What I find most anti-nationalistic, Sir, is the fact that you gave the younger indigenous banks, some of whom are less than five years old, the same deadline as the rich older foreign banks to pay the amount. The young indigenous banks are asking for extra time but you insist on not giving them any grace period, why? What are you seeking to achieve?

It is standard nationalistic practice to favour local companies over foreign ones. It is done everywhere and it was even done by your predecessors when they moved MCR to $60million previously. Why are you so bent on kicking Ghanaians out of the mainstream financial sector into the fringes – why Sir, why?

Meanwhile, in Nigeria, the government policy favours only local banks, such that the few foreign banks in Nigeria pay whopping US$280 million because government policy is intended to make it difficult for them to muscle out local ones. Not a single Ghanaian bank is in Nigeria but there are seven of them here. Are the folks at BOG sleeping or what? I am not picking on Nigeria banks but I want you, Mr. Governor to see how a nationalistic central bank in Nigeria thinks and acts in favor of locals and in the national interest. Ghana is not the only country where local banks have been distressed and or collapsed. Intercontinental Bank collapsed in Nigeria, but they did not punish everybody for it.

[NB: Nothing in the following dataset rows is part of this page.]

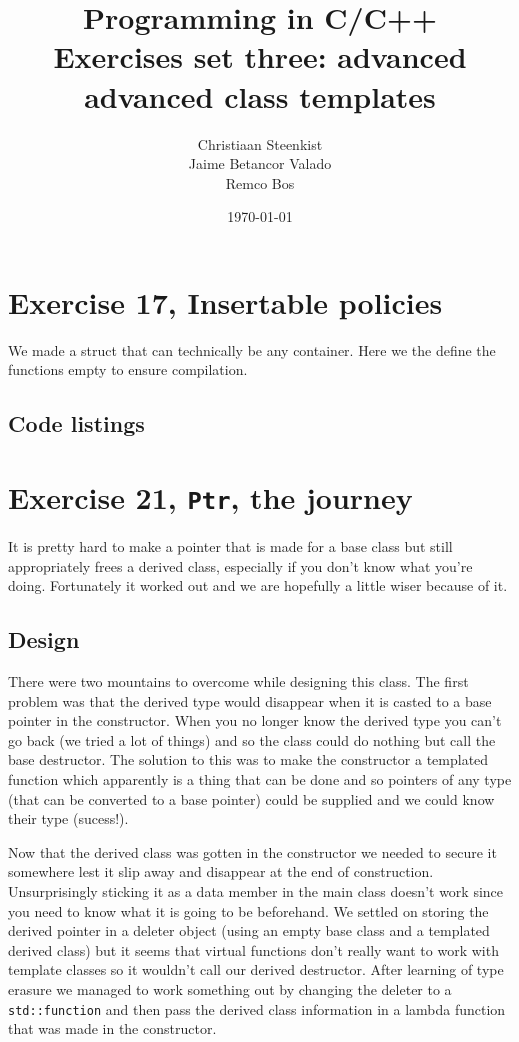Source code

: \documentclass[11pt]{article}
\begin{document}
\title{Programming in C/C++ \\
       Exercises set three: advanced advanced class templates
}
\date{\today}
\author{Christiaan Steenkist \\
Jaime Betancor Valado \\
Remco Bos \\
}

\maketitle
\section*{Exercise 17, Insertable policies}
We made a struct that can technically be any container.
Here we the define the functions empty to ensure compilation.

\subsection*{Code listings}




\section*{Exercise 21, \texttt{Ptr}, the journey}
It is pretty hard to make a pointer that is made for a base class but still appropriately frees a derived class, especially if you don't know what you're doing. Fortunately it worked out and we are hopefully a little wiser because of it.

\subsection*{Design}
There were two mountains to overcome while designing this class.
The first problem was that the derived type would disappear when it is casted to a base pointer in the constructor.
When you no longer know the derived type you can't go back (we tried a lot of things) and so the class could do nothing but call the base destructor.
The solution to this was to make the constructor a templated function which apparently is a thing that can be done and so pointers of any type (that can be converted to a base pointer) could be supplied and we could know their type (sucess!).

Now that the derived class was gotten in the constructor we needed to secure it somewhere lest it slip away and disappear at the end of construction.
Unsurprisingly sticking it as a data member in the main class doesn't work since you need to know what it is going to be beforehand.
We settled on storing the derived pointer in a deleter object (using an empty base class and a templated derived class) but it seems that virtual functions don't really want to work with template classes so it wouldn't call our derived destructor.
After learning of type erasure we managed to work something out by changing the deleter to a \texttt{std::function} and then pass the derived class information in a lambda function that was made in the constructor.
\end{document}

Two of Ghana’s collapsed banks, Capital and UT Banks

Why, do you want our indigenous banks to collapse or merge so that the local stake in the finance market is reduced into insignificance? Or maybe you want the indigenous banks to also welcome foreign investors so that the entire mainstream banking sector in Ghana will be owned by foreigners like we have done with telecoms and mining? What kind of wisdom is this Mr. Governor?

What will that do to our economy? What implications does that have for the ownership of our finance sector between now and your killer deadline? What about employment for locals within the sector, local content, and the major issues of capital flight and transfer pricing. Can’t you see you are risking profits in our mainstream financial sector being shipped out in droves?

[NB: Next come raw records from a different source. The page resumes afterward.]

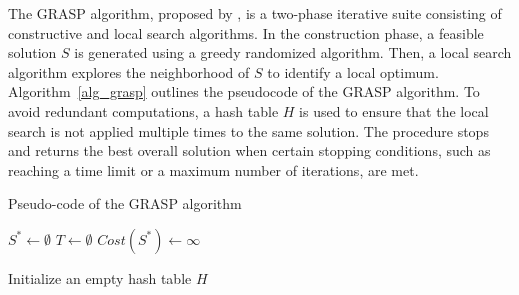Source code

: \documentclass{article}
\begin{document}
The GRASP algorithm, proposed by \cite{feo1989probabilistic}, is a two-phase iterative suite consisting of constructive and local search algorithms. In the construction phase, a feasible solution $S$ is generated using a greedy randomized algorithm. Then, a local search algorithm explores the neighborhood of $S$ to identify a local optimum. Algorithm~\ref{alg_grasp} outlines the pseudocode of the GRASP algorithm. To avoid redundant computations, a hash table $H$ is used to ensure that the local search is not applied multiple times to the same solution.  The procedure stops and returns the best overall solution when certain stopping conditions, such as reaching a time limit or a maximum number of iterations, are met. %

    {
        {\small
            \begin{algorithm}[hbpt]
                \caption{Pseudo-code of the GRASP algorithm }
                \label{alg_grasp}
                \DontPrintSemicolon
                \LinesNumbered
                \setcounter{AlgoLine}{0}
                $S^* \leftarrow \emptyset$    \hspace{2mm} $T \leftarrow \emptyset$       $Cost(S^*) \leftarrow \infty$

                Initialize an empty hash table $H$



            \end{algorithm}}
    }
\end{document}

Mr. Governor, you and your men and women at BOG must pinch yourselves and wake up from your sleep fast. This is shameful.

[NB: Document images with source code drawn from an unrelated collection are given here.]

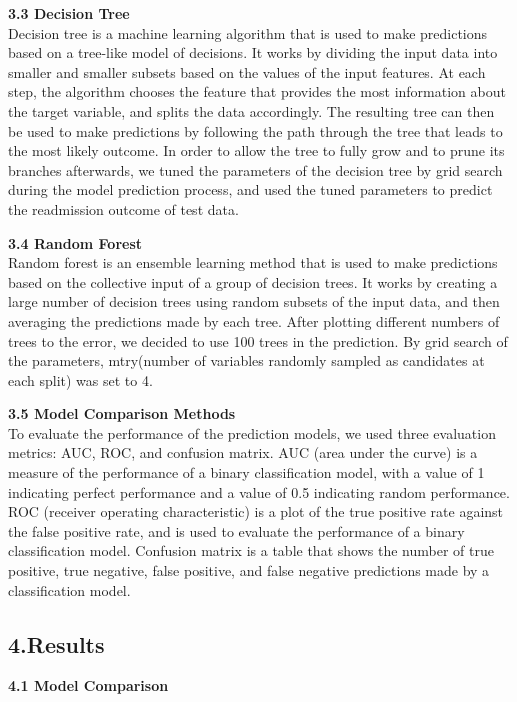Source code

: \documentclass[
]{article}
\begin{document}
\textbf{3.3 Decision Tree}\\
Decision tree is a machine learning algorithm that is used to make
predictions based on a tree-like model of decisions. It works by
dividing the input data into smaller and smaller subsets based on the
values of the input features. At each step, the algorithm chooses the
feature that provides the most information about the target variable,
and splits the data accordingly. The resulting tree can then be used to
make predictions by following the path through the tree that leads to
the most likely outcome. In order to allow the tree to fully grow and to
prune its branches afterwards, we tuned the parameters of the decision
tree by grid search during the model prediction process, and used the
tuned parameters to predict the readmission outcome of test data.

\textbf{3.4 Random Forest}\\
Random forest is an ensemble learning method that is used to make
predictions based on the collective input of a group of decision trees.
It works by creating a large number of decision trees using random
subsets of the input data, and then averaging the predictions made by
each tree. After plotting different numbers of trees to the error, we
decided to use 100 trees in the prediction. By grid search of the
parameters, mtry(number of variables randomly sampled as candidates at
each split) was set to 4.

\textbf{3.5 Model Comparison Methods}\\
To evaluate the performance of the prediction models, we used three
evaluation metrics: AUC, ROC, and confusion matrix. AUC (area under the
curve) is a measure of the performance of a binary classification model,
with a value of 1 indicating perfect performance and a value of 0.5
indicating random performance. ROC (receiver operating characteristic)
is a plot of the true positive rate against the false positive rate, and
is used to evaluate the performance of a binary classification model.
Confusion matrix is a table that shows the number of true positive, true
negative, false positive, and false negative predictions made by a
classification model.

\hypertarget{results}{%
\subsection{4.Results}\label{results}}

\textbf{4.1 Model Comparison}\\
\end{document}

Even in the mining, oil, energy and telecoms sectors there is a wave towards significant local content in the mainstream. Why is BOG trying to make Ghanaians spectators of our own financial sector, when the President’s charge is for us to be participants and not spectators? Why is BOG subtly pushing locals out, or at best trying hard to reduce them into oblivion and obscurity in a sector that is really the gateway to the economy, the finance sector?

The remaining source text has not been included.